Para chegar a essas conclusões, a pesquisa Mercado Prateado baseou-se no cruzamento de diversas fontes oficiais de dados. Inspirada no estudo europeu The Silver Economy (2018), a metodologia utilizou as seguintes bases. 

  • Consumo e cestas familiares: o retrato atual do consumo foi extraído dos microdados públicos da Pesquisa de Orçamentos Familiares (POF), realizada pelo IBGE, permitindo atribuir o valor de consumo para cada indivíduo dentro das famílias;
  • Impacto no PIB: Para dimensionar o tamanho do mercado na economia, a pesquisa utilizou os dados trimestrais de despesa e consumo divulgados pelo IBGE, aliados aos dados populacionais fornecidos pela Organização das Nações Unidas (ONU);
  • Projeções (2034 e 2044): o cálculo do consumo futuro baseou-se no cenário médio de crescimento populacional traçado pela ONU, em conjunto com as projeções de crescimento real do PIB formuladas pela Organização para a Cooperação e Desenvolvimento Econômico (OCDE).

Custo da longevidade

Os dados extraídos pela pesquisa expõem a desigualdade social no comportamento de consumo. O estudo mostra que os prateados mais ricos (pertencentes à Classe A) conseguem diversificar os seus gastos, dedicando orçamentos expressivos a transporte, saúde e recreação. 

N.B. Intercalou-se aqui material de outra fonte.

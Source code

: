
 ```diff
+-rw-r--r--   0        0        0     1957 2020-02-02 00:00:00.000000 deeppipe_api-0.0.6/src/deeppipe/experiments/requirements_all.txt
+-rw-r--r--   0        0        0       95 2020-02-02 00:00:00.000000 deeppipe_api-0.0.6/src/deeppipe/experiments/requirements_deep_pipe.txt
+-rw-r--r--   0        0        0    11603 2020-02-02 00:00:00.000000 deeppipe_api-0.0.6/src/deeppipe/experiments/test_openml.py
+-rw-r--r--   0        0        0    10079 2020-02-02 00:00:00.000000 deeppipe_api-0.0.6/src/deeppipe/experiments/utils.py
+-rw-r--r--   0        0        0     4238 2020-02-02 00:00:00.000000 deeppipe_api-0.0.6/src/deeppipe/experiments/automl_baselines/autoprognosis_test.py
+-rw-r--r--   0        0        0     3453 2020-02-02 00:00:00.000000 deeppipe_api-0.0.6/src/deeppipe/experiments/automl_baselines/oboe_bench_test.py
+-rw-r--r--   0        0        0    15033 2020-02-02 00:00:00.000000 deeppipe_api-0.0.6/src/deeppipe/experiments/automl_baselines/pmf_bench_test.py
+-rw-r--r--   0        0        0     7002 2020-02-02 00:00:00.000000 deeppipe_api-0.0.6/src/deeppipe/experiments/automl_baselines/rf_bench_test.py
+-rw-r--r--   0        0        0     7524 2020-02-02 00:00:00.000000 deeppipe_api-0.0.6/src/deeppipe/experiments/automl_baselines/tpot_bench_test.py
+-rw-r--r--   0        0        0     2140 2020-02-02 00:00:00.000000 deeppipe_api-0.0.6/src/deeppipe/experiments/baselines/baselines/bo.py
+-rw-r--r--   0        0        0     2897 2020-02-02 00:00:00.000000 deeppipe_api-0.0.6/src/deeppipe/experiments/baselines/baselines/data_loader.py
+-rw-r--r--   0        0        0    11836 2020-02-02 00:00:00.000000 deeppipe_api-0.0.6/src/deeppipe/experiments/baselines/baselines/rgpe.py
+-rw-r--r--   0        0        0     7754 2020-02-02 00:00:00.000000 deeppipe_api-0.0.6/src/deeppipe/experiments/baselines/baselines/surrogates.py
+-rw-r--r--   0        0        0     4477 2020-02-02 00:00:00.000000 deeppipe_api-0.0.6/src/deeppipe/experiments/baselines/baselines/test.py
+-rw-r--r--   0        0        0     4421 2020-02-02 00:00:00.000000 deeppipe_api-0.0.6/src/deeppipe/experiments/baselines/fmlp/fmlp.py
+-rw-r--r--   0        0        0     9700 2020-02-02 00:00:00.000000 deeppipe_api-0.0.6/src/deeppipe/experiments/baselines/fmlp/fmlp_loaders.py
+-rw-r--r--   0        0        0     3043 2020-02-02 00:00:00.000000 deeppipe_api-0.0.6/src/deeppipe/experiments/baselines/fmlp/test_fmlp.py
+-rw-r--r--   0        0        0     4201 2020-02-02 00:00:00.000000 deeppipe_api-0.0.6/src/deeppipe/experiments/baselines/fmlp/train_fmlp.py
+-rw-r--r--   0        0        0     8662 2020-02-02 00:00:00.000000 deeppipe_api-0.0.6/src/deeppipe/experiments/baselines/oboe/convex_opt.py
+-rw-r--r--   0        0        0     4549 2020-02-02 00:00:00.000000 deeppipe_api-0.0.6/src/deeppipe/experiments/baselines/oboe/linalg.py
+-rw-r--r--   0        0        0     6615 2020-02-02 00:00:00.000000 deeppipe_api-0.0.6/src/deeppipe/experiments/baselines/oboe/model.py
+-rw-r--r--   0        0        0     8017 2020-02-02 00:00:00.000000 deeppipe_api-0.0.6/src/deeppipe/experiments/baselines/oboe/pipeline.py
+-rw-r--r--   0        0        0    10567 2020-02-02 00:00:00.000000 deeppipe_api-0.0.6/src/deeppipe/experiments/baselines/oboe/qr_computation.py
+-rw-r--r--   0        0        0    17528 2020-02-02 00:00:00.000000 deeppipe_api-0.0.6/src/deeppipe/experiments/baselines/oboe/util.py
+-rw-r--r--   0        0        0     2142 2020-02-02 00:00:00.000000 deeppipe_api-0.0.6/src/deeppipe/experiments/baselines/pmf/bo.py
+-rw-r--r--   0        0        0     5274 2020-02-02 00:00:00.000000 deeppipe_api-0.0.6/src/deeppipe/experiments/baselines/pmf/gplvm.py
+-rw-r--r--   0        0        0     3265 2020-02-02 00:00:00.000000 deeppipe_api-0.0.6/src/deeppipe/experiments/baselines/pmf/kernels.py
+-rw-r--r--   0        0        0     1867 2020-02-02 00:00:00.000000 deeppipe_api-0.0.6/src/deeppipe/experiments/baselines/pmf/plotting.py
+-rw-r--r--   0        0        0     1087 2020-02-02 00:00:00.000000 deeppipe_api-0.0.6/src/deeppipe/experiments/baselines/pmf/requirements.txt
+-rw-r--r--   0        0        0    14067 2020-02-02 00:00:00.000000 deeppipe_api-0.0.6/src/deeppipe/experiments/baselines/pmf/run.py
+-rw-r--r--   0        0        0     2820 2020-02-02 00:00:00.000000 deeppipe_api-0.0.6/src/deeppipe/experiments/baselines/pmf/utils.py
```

Em contrapartida, de acordo com o levantamento, as populações negras e as classes mais vulneráveis (Classes C e D) vivenciam o chamado "custo da longevidade". O levantamento revela que, para essas fatias da sociedade, a longevidade resulta em um consumo estritamente focado na sobrevivência, com a habitação e a alimentação dominando a cesta mensal.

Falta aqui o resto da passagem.